_Task description_
Determine how many lines in the entries contain the word "includegraphics", and give that number with no other text.

_Input data_

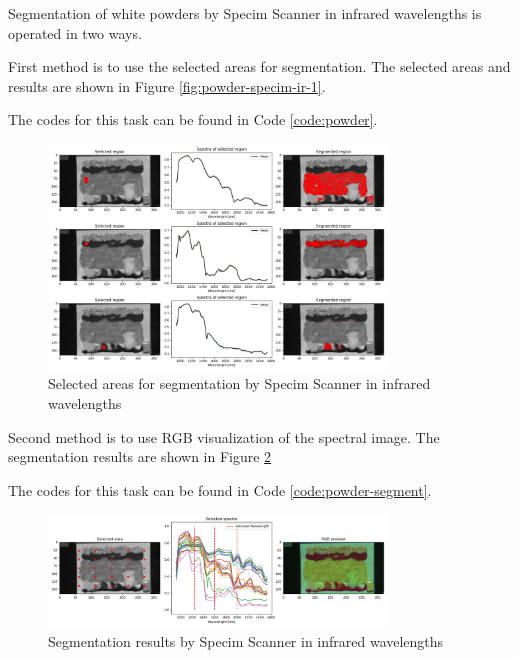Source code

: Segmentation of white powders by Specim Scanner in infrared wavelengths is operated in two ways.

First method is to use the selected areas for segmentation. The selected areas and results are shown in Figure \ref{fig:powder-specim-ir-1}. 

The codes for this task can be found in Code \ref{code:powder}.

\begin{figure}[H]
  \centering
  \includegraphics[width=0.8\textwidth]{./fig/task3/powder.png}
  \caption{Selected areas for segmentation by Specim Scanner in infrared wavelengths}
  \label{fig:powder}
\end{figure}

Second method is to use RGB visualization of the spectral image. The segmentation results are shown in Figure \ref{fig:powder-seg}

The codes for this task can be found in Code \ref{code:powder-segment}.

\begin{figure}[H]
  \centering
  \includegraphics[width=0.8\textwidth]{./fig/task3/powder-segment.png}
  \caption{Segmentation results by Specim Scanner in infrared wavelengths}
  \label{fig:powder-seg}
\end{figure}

* * *

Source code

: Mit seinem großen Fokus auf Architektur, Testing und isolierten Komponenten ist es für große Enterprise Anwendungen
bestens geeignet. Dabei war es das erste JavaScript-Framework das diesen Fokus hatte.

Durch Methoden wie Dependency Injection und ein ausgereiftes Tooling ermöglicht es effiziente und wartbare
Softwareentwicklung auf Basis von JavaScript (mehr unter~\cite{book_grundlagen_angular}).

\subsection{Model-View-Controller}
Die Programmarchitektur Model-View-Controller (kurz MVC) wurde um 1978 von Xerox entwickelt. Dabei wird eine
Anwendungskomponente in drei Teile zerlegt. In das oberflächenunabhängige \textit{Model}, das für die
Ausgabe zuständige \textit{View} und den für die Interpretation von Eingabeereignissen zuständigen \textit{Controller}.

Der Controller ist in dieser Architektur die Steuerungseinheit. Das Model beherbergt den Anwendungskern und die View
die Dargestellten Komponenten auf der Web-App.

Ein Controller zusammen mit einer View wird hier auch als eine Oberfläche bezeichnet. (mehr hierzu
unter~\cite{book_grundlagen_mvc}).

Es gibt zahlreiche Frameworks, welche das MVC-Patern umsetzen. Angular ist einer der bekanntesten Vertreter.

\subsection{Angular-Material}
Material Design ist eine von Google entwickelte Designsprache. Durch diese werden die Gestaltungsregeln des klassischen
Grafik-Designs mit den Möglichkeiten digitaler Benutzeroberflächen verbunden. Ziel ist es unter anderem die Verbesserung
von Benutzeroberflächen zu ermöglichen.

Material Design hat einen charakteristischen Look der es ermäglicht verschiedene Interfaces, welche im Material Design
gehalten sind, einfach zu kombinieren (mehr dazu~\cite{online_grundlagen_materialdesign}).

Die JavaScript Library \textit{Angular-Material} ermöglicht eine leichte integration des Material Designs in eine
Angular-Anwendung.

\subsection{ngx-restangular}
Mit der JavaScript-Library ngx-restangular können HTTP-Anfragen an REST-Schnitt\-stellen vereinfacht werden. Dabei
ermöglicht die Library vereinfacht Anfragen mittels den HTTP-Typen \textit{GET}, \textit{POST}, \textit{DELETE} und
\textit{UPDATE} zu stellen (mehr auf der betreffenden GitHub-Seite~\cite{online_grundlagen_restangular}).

* * *

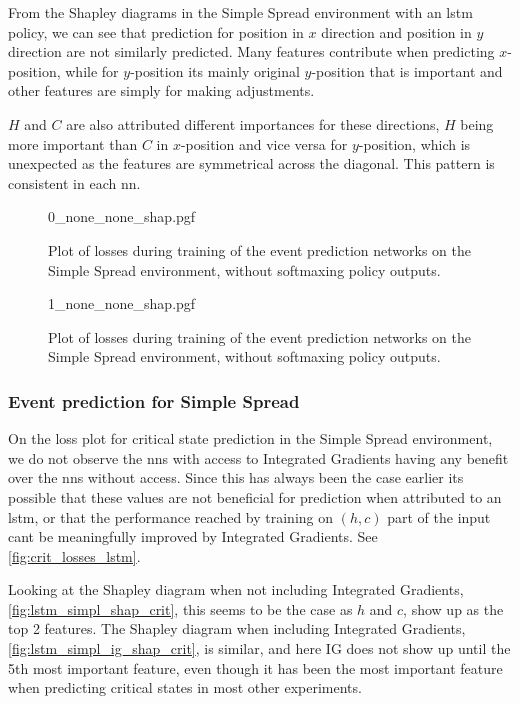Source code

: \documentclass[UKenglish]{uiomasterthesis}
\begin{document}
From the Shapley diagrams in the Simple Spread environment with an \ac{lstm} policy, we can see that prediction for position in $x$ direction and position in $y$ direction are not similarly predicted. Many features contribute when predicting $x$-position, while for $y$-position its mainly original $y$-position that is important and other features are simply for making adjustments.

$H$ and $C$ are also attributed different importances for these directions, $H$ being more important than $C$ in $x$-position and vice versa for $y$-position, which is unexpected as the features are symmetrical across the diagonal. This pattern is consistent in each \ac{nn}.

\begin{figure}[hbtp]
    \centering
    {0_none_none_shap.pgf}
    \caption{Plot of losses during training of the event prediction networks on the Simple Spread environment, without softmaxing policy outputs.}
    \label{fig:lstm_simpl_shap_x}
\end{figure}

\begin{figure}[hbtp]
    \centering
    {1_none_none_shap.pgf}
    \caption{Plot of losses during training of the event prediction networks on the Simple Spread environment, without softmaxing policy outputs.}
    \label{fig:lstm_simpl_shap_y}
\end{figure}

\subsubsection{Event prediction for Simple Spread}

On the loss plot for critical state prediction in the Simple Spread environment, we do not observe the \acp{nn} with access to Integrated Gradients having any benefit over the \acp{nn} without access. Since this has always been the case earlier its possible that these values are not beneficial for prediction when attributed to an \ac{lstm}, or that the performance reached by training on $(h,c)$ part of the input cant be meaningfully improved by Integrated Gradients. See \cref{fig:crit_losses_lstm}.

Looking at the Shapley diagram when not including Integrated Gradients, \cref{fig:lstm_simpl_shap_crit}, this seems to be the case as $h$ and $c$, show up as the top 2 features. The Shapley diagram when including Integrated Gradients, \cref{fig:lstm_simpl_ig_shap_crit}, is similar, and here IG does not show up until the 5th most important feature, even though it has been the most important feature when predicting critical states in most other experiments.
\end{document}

_Output_
2